Records from a data collection:
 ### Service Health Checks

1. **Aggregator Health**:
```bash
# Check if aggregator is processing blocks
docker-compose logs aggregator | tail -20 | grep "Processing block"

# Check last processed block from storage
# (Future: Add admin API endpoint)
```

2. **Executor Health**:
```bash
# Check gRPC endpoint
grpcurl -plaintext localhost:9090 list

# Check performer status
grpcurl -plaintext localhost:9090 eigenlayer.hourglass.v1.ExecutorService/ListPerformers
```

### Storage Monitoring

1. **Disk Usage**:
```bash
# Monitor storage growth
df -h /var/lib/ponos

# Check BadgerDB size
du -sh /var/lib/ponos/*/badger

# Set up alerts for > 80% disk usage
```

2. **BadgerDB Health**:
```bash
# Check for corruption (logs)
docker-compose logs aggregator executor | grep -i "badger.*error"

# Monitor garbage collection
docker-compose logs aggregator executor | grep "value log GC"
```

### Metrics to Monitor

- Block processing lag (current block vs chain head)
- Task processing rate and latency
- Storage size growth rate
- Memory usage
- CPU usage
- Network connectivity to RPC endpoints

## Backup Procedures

==

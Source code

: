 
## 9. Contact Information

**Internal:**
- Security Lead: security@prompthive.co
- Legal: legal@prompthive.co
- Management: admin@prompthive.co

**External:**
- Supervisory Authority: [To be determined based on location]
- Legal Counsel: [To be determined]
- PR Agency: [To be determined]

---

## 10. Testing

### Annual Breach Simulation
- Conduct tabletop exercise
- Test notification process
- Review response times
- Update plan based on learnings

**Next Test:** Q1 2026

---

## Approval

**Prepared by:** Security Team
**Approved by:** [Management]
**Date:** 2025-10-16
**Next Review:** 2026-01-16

## What this task involves
Return only the lines of the records in which the string "Health" appears.

## Exercise answer
 ### Service Health Checks
1. **Aggregator Health**:
2. **Executor Health**:
2. **BadgerDB Health**:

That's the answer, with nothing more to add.